**STUDY MATERIAL**
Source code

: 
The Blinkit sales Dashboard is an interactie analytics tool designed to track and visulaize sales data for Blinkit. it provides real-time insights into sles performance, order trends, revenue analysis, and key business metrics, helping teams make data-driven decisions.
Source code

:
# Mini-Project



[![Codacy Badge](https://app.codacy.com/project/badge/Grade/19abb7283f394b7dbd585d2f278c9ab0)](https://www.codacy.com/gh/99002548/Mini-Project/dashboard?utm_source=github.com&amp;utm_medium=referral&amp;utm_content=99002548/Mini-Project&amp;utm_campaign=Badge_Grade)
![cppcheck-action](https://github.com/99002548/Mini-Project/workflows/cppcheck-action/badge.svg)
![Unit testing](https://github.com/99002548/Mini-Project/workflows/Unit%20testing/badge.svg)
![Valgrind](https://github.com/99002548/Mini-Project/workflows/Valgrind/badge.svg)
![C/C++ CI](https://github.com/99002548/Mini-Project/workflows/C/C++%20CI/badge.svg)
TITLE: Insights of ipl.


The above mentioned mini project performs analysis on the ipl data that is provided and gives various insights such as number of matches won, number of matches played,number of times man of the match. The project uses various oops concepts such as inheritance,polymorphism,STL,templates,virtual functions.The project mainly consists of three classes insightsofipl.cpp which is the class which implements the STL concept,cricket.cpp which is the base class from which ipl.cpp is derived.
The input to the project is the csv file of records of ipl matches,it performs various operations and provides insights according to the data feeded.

**EXERCISE AIM**
Transcribe each entry verbatim, leaving none out.

**FINISHED TASK**
Source code

: 
The Blinkit sales Dashboard is an interactie analytics tool designed to track and visulaize sales data for Blinkit. it provides real-time insights into sles performance, order trends, revenue analysis, and key business metrics, helping teams make data-driven decisions.
Source code

:
# Mini-Project



[![Codacy Badge](https://app.codacy.com/project/badge/Grade/19abb7283f394b7dbd585d2f278c9ab0)](https://www.codacy.com/gh/99002548/Mini-Project/dashboard?utm_source=github.com&amp;utm_medium=referral&amp;utm_content=99002548/Mini-Project&amp;utm_campaign=Badge_Grade)
![cppcheck-action](https://github.com/99002548/Mini-Project/workflows/cppcheck-action/badge.svg)
![Unit testing](https://github.com/99002548/Mini-Project/workflows/Unit%20testing/badge.svg)
![Valgrind](https://github.com/99002548/Mini-Project/workflows/Valgrind/badge.svg)
![C/C++ CI](https://github.com/99002548/Mini-Project/workflows/C/C++%20CI/badge.svg)
TITLE: Insights of ipl.


The above mentioned mini project performs analysis on the ipl data that is provided and gives various insights such as number of matches won, number of matches played,number of times man of the match. The project uses various oops concepts such as inheritance,polymorphism,STL,templates,virtual functions.The project mainly consists of three classes insightsofipl.cpp which is the class which implements the STL concept,cricket.cpp which is the base class from which ipl.cpp is derived.
The input to the project is the csv file of records of ipl matches,it performs various operations and provides insights according to the data feeded.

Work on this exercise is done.